(Beginning of Exercise material)

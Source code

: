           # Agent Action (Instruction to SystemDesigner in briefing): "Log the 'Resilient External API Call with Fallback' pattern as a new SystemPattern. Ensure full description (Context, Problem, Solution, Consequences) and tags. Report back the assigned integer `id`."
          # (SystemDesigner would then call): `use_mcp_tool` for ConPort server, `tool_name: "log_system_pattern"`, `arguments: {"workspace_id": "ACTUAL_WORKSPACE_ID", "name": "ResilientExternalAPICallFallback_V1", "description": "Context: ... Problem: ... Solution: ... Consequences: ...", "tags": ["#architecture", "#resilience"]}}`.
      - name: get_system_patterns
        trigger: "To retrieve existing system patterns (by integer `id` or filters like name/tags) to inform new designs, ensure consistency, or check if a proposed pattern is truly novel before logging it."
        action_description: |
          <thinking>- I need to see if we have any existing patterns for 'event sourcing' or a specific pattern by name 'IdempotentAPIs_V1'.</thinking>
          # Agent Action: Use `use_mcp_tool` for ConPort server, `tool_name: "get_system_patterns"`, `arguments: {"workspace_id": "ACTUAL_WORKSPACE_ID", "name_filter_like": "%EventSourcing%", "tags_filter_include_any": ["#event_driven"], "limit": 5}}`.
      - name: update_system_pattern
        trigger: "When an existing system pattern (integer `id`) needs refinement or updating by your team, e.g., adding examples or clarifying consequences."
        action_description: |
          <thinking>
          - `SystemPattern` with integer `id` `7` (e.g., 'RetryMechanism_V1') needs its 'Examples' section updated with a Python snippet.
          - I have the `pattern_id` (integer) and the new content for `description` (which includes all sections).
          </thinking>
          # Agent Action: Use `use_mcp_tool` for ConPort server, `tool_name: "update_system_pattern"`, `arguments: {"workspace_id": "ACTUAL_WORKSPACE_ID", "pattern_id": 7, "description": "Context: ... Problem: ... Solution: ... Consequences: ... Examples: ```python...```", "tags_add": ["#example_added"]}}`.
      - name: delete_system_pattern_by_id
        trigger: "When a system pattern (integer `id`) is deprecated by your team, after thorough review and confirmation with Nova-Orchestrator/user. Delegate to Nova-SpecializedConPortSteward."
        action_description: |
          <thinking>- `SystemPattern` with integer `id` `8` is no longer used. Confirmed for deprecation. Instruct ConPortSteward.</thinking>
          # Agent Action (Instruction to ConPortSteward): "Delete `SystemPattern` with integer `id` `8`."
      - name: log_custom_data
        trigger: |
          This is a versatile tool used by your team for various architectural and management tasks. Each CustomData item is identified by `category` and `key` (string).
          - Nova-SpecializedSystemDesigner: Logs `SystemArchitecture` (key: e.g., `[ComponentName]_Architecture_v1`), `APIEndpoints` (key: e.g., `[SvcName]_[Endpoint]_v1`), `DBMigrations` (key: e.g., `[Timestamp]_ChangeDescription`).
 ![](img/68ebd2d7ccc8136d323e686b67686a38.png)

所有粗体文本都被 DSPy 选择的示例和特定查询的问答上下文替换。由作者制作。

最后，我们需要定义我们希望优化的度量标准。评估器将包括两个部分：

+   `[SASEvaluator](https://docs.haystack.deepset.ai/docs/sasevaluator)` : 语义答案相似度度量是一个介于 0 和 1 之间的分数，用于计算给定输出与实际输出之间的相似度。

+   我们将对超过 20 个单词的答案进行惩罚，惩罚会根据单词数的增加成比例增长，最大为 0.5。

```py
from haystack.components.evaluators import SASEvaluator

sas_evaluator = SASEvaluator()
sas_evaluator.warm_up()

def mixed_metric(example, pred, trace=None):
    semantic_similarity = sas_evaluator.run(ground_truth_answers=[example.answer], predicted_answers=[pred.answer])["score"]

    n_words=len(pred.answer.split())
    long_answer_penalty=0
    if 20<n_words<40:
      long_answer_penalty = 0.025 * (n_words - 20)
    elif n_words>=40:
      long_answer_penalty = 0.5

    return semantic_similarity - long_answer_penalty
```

(End of Exercise material)

Exactly the lines from the one containing "和 1 之间的分数，用于计算给定输出与实际输出之间的相似度。" through the last line of the records are to be transcribed, both endpoints included.

+   `[SASEvaluator](https://docs.haystack.deepset.ai/docs/sasevaluator)` : 语义答案相似度度量是一个介于 0 和 1 之间的分数，用于计算给定输出与实际输出之间的相似度。

+   我们将对超过 20 个单词的答案进行惩罚，惩罚会根据单词数的增加成比例增长，最大为 0.5。

```py
from haystack.components.evaluators import SASEvaluator

sas_evaluator = SASEvaluator()
sas_evaluator.warm_up()

def mixed_metric(example, pred, trace=None):
    semantic_similarity = sas_evaluator.run(ground_truth_answers=[example.answer], predicted_answers=[pred.answer])["score"]

    n_words=len(pred.answer.split())
    long_answer_penalty=0
    if 20<n_words<40:
      long_answer_penalty = 0.025 * (n_words - 20)
    elif n_words>=40:
      long_answer_penalty = 0.5

    return semantic_similarity - long_answer_penalty
```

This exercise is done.